Even though this season is merely nine games old, the importance of edging out Los Angeles in a best-of-three wasn't lost on the Bombers--5-1 since their three-game sweep at the hands of the Tampa Bay Rays--and their postgame comments gleamed with confidence.
"[The Angels] have a really good lineup, there's no doubt about it," Nova told Yahoo! Contributor Network. "But every time that you have confidence that you can do it, I mean, it's easy for you to do it. So it wasn't that hard for me today."
"I think everyone in here already knows the types of things this lineup is capable of doing," said Nick Swisher, who drove in Robinson Cano with a single immediately before Ibanez homered. "I think it's all about going out there and proving it."

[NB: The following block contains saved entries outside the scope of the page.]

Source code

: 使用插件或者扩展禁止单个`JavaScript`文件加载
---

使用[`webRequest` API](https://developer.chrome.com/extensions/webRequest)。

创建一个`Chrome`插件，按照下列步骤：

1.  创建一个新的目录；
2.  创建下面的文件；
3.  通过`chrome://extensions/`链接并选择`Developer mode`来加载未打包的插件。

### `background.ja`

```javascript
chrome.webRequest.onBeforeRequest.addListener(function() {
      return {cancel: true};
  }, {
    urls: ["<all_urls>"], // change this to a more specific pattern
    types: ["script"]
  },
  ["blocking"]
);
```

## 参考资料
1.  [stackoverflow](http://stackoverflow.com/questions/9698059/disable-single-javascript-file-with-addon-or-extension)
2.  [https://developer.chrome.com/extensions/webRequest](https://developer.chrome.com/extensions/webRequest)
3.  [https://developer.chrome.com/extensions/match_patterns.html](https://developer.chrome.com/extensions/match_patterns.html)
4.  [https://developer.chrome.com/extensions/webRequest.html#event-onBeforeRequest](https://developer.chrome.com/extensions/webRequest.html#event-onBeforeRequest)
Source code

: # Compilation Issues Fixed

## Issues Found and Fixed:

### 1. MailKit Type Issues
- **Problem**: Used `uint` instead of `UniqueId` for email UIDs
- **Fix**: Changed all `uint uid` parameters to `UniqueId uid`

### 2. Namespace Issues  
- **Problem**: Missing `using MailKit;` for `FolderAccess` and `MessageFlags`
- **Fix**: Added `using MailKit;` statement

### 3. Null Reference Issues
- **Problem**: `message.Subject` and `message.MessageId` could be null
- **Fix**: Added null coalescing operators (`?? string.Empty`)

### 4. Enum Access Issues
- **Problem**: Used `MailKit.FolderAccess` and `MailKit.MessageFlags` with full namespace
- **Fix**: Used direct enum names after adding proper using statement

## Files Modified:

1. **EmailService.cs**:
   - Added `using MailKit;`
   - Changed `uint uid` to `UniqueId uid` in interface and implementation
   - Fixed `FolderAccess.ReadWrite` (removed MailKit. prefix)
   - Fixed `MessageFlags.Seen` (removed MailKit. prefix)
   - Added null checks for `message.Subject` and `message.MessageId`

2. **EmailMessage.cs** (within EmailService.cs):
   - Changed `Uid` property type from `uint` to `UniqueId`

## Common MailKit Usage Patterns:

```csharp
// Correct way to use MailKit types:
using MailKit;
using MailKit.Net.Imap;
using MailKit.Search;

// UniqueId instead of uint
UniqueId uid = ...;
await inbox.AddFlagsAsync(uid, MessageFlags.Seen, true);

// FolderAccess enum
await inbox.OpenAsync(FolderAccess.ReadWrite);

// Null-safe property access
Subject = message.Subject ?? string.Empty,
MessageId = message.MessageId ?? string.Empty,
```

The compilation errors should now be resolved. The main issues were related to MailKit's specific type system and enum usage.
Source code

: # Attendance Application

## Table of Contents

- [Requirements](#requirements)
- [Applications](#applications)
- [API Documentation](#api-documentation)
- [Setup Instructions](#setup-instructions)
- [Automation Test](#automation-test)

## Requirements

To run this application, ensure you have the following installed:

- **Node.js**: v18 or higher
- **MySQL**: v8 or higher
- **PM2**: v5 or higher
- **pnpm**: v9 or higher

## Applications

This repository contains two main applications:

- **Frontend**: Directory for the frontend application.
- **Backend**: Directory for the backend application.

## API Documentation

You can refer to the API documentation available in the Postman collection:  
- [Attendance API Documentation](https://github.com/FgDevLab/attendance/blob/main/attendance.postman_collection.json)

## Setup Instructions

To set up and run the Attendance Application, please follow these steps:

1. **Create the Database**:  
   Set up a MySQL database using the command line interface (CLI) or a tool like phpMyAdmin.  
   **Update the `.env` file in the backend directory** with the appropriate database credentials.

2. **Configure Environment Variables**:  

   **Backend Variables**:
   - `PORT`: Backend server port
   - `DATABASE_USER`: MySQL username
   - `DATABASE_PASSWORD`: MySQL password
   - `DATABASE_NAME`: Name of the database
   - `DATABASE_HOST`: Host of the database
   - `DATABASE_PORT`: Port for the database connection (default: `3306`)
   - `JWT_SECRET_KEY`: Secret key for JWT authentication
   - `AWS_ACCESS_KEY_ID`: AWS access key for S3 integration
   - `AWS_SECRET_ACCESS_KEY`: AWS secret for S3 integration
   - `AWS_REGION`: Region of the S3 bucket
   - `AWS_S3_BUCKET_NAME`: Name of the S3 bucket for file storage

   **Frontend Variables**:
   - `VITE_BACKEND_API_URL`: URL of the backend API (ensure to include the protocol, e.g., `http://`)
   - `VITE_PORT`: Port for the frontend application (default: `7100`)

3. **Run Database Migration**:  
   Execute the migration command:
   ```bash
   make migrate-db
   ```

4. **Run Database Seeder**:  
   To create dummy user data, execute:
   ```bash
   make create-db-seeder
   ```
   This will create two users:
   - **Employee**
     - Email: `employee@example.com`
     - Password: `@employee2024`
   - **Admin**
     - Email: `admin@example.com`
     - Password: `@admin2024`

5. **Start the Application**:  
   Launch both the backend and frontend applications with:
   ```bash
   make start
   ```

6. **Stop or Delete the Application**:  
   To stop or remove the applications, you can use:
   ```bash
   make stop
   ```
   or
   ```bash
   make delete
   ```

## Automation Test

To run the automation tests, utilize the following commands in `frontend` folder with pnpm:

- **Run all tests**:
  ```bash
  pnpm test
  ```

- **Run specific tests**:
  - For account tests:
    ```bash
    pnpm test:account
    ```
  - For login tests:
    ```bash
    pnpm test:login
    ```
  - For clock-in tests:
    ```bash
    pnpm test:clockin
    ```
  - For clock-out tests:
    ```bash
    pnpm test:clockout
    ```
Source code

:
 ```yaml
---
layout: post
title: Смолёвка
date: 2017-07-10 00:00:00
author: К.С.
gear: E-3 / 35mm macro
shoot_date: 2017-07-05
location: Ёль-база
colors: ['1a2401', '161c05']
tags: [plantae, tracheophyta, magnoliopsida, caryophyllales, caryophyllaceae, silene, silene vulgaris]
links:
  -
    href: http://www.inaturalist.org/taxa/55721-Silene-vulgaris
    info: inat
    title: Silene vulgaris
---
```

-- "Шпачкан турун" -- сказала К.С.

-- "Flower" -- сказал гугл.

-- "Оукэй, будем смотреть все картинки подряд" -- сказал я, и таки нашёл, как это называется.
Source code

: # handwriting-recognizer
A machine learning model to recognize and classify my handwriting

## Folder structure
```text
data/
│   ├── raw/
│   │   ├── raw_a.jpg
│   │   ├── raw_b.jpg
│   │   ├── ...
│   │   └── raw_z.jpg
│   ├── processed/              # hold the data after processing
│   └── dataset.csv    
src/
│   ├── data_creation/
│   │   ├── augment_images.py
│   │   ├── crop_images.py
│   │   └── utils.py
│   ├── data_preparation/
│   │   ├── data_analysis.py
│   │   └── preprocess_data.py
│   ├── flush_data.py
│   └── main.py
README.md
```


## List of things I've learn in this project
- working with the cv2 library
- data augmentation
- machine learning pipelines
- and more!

In Los Angeles' portion of the second, Mark Trumbo broke the ice, hitting a solo home run off Nova to left, but Ibanez answered with a run-scoring single in the bottom of the inning. New York then rallied for four runs in the third, making Angels right-hander Jerome Williams (L, 0-1) (2.2 IP, 5H, 5R) the latest casualty of its powerful offense.
After Derek Jeter's three-run homer in the fourth gave the Yankees an 8-1 cushion, the Halos chipped away, closing within 8-5 on Albert Pujols' RBI single in the seventh. Ibanez's seventh-inning blast off veteran reliever Jason Isringhausen--which landed in Yankee Stadium's third tier (suite level)--highlighted a three-run rally that put the game away and capped New York's season-high 11-run output.
The prodigious bomb was also Ibanez's first homer at home as a Yankee.
"It definitely feels good, especially when you help the team win. That's the most important thing," Ibanez said. "[Hitting coach Kevin Long has] been huge; he's there with the information, and he's with you every day and he's making minor adjustments here and there with you, so having a guy like Kevin Long has been tremendous."
"On paper, we look pretty good, but then again you gotta go between the lines and make it happen," Swisher said. "I think tonight was an explosion for us at the plate. It was great. Guys, one-through-nine, we feel that there's not an easy out in the entire lineup. If we can continue to keep pounding, keep grounding out ABs, it's going to be a very successful season for us."
The Yankees, behind veteran Freddy Garcia (0-0, 5.79 ERA), will open a four-game set at home vs. former Yankee Carl Pavano (0-1, 5.93 ERA) and the Minnesota Twins (2-7) Monday night.